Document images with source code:
·····

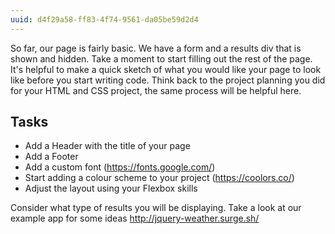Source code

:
 ```yaml
---
uuid: d4f29a58-ff83-4f74-9561-da05be59d2d4
---
```


So far, our page is fairly basic. We have a form and a results div that is shown and hidden. Take a moment to start filling out the rest of the page. It's helpful to make a quick sketch of what you would like your page to look like before you start writing code. Think back to the project planning you did for your HTML and CSS project, the same process will be helpful here.

## Tasks

- Add a Header with the title of your page
- Add a Footer
- Add a custom font (https://fonts.google.com/)
- Start adding a colour scheme to your project (https://coolors.co/)
- Adjust the layout using your Flexbox skills

Consider what type of results you will be displaying. Take a look at our example app for some ideas <http://jquery-weather.surge.sh/>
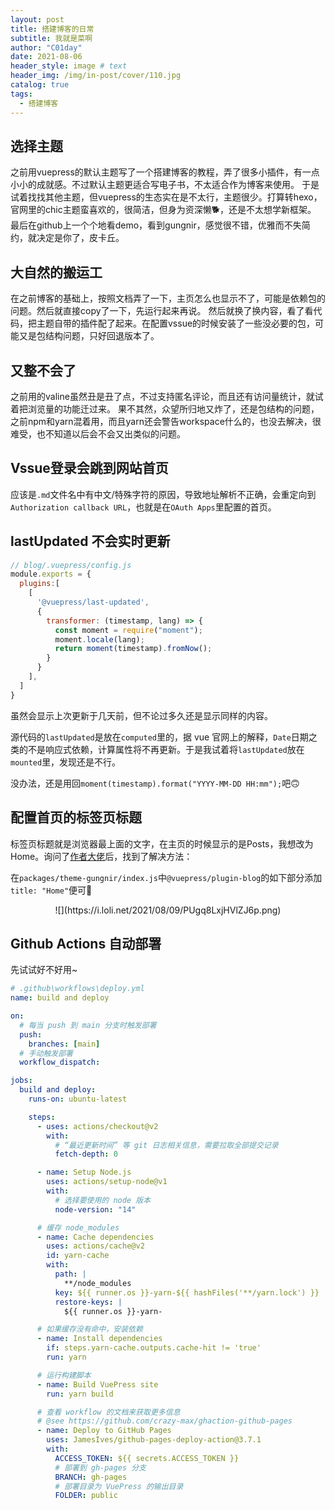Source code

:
```yaml
---
layout: post
title: 搭建博客的日常
subtitle: 我就是菜啊
author: "C01day"
date: 2021-08-06
header_style: image # text
header_img: /img/in-post/cover/110.jpg
catalog: true
tags:
  - 搭建博客
---
```


## 选择主题
之前用vuepress的默认主题写了一个搭建博客的教程，弄了很多小插件，有一点小小的成就感。不过默认主题更适合写电子书，不太适合作为博客来使用。
于是试着找找其他主题，但vuepress的生态实在是不太行，主题很少。打算转hexo，官网里的chic主题蛮喜欢的，很简洁，但身为资深懒🐕，还是不太想学新框架。
最后在github上一个个地看demo，看到gungnir，感觉很不错，优雅而不失简约，就决定是你了，皮卡丘。

## 大自然的搬运工
在之前博客的基础上，按照文档弄了一下，主页怎么也显示不了，可能是依赖包的问题。然后就直接copy了一下，先运行起来再说。
然后就换了换内容，看了看代码，把主题自带的插件配了起来。在配置vssue的时候安装了一些没必要的包，可能又是包结构问题，只好回退版本了。

## 又整不会了
之前用的valine虽然丑是丑了点，不过支持匿名评论，而且还有访问量统计，就试着把浏览量的功能迁过来。
果不其然，众望所归地又炸了，还是包结构的问题，之前npm和yarn混着用，而且yarn还会警告workspace什么的，也没去解决，很难受，也不知道以后会不会又出类似的问题。

## Vssue登录会跳到网站首页
应该是`.md`文件名中有中文/特殊字符的原因，导致地址解析不正确，会重定向到`Authorization callback URL`，也就是在`OAuth Apps`里配置的首页。

## lastUpdated 不会实时更新
``` js
// blog/.vuepress/config.js
module.exports = {
  plugins:[
    [
      '@vuepress/last-updated', 
      {
        transformer: (timestamp, lang) => {
          const moment = require("moment");
          moment.locale(lang);
          return moment(timestamp).fromNow();
        }
      }
    ],
  ]
}
```
虽然会显示上次更新于几天前，但不论过多久还是显示同样的内容。

源代码的`lastUpdated`是放在`computed`里的，据 vue 官网上的解释，`Date`日期之类的不是响应式依赖，计算属性将不再更新。于是我试着将`lastUpdated`放在`mounted`里，发现还是不行。

没办法，还是用回`moment(timestamp).format("YYYY-MM-DD HH:mm");`吧🙃

## 配置首页的标签页标题
标签页标题就是浏览器最上面的文字，在主页的时候显示的是Posts，我想改为Home。询问了[作者大佬](https://zxh.io/)后，找到了解决方法：

在`packages/theme-gungnir/index.js`中`@vuepress/plugin-blog`的如下部分添加`title: "Home"`便可🤗
<div align=center>
![](https://i.loli.net/2021/08/09/PUgq8LxjHVlZJ6p.png)
</div>

## Github Actions 自动部署
先试试好不好用~
``` yml
# .github\workflows\deploy.yml
name: build and deploy

on:
  # 每当 push 到 main 分支时触发部署
  push:
    branches: [main]
  # 手动触发部署
  workflow_dispatch:

jobs:
  build and deploy:
    runs-on: ubuntu-latest

    steps:
      - uses: actions/checkout@v2
        with:
          # “最近更新时间” 等 git 日志相关信息，需要拉取全部提交记录
          fetch-depth: 0

      - name: Setup Node.js
        uses: actions/setup-node@v1
        with:
          # 选择要使用的 node 版本
          node-version: "14"

      # 缓存 node_modules
      - name: Cache dependencies
        uses: actions/cache@v2
        id: yarn-cache
        with:
          path: |
            **/node_modules
          key: ${{ runner.os }}-yarn-${{ hashFiles('**/yarn.lock') }}
          restore-keys: |
            ${{ runner.os }}-yarn-

      # 如果缓存没有命中，安装依赖
      - name: Install dependencies
        if: steps.yarn-cache.outputs.cache-hit != 'true'
        run: yarn

      # 运行构建脚本
      - name: Build VuePress site
        run: yarn build

      # 查看 workflow 的文档来获取更多信息
      # @see https://github.com/crazy-max/ghaction-github-pages
      - name: Deploy to GitHub Pages
        uses: JamesIves/github-pages-deploy-action@3.7.1
        with:
          ACCESS_TOKEN: ${{ secrets.ACCESS_TOKEN }}
          # 部署到 gh-pages 分支
          BRANCH: gh-pages
          # 部署目录为 VuePress 的输出目录
          FOLDER: public
```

·····

Your task: Copy out each line of the data in which the word "main" appears.

Answer for this exercise:
  # 每当 push 到 main 分支时触发部署
    branches: [main]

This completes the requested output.